The Ingredient Lineup

  • 1 lb chicken breast, cut into bite-sized pieces – lean and tender for quick cooking
  • 1 cup Arborio rice – the star that gives this dish its creamy texture
  • 2 cups chicken broth – adds depth and moisture to the rice
  • 1 cup mushrooms, sliced – earthy flavor and meaty bite
  • 1 small onion, diced – aromatic base for flavor
  • 2 cloves garlic, minced – adds punch and warmth
  • 1 cup heavy cream – makes the sauce luxuriously creamy
  • 2 tablespoons olive oil – for sautéing and richness
  • 1 teaspoon dried thyme – herbaceous note that complements mushrooms perfectly
  • Salt and pepper, to taste – essential seasoning
  • Chopped parsley, for garnish – fresh and vibrant finishing touch

Gear Up: What to Grab

  • Large skillet or sauté pan: wide enough to cook the chicken and rice evenly
  • Sharp knife: for cutting chicken and slicing mushrooms
  • Measuring cups and spoons: to keep ingredient ratios spot on
  • Wooden spoon or silicone spatula: for stirring without scratching your pan
  • Cutting board: clean and sturdy surface for prep
  • Lid for the pan: to cover and let the rice steam perfectly

Creamy Mushroom Chicken and Rice in Steps

Easy Creamy Mushroom Chicken and Rice dish photo

Step 1: Prep your ingredients

Start by cutting the chicken breast into bite-sized pieces. Dice the onion, mince the garlic, and slice your mushrooms. Having everything ready before you start cooking makes the process smooth and stress-free.

Step 2: Sauté the chicken

Heat 2 tablespoons of olive oil in your skillet over medium-high heat. Add the chicken pieces and season with salt and pepper. Cook until the chicken is browned on all sides but not fully cooked through, about 4-5 minutes. Remove the chicken from the pan and set aside.

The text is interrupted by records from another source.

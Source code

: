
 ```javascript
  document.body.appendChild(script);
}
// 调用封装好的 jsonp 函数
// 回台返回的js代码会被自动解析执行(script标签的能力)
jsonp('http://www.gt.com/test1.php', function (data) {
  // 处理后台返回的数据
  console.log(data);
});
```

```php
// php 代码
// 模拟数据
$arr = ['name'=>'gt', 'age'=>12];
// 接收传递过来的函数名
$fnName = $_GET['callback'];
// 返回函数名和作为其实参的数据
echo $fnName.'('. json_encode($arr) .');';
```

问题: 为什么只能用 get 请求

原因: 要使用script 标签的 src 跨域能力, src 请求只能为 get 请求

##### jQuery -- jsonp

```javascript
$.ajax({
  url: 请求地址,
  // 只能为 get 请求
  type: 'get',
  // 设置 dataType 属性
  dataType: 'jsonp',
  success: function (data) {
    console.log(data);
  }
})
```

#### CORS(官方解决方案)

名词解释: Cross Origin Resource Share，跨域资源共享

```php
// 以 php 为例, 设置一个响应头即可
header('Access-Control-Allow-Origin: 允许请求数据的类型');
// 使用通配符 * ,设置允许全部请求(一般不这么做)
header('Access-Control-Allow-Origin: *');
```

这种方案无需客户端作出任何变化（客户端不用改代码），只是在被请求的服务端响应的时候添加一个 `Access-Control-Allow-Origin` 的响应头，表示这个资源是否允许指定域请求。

Step 3: Cook the aromatics and mushrooms

In the same pan, add the diced onion and sauté until translucent, about 3 minutes. Add the minced garlic and cook for 30 seconds until fragrant. Toss in the sliced mushrooms and dried thyme, cooking until the mushrooms release their moisture and start to brown, about 5 minutes.

Step 4: Toast the rice

Add the Arborio rice to the pan, stirring to coat it with the mushroom and onion mixture. Toast the rice for about 2 minutes; this step helps develop flavor and ensures the grains stay separate.

Step 5: Add broth and simmer

Pour in 2 cups of chicken broth and stir everything together. Return the chicken pieces to the pan. Bring the mixture to a gentle boil, then reduce heat to low, cover with a lid, and let it simmer for 15-18 minutes until the rice is tender and the liquid is mostly absorbed.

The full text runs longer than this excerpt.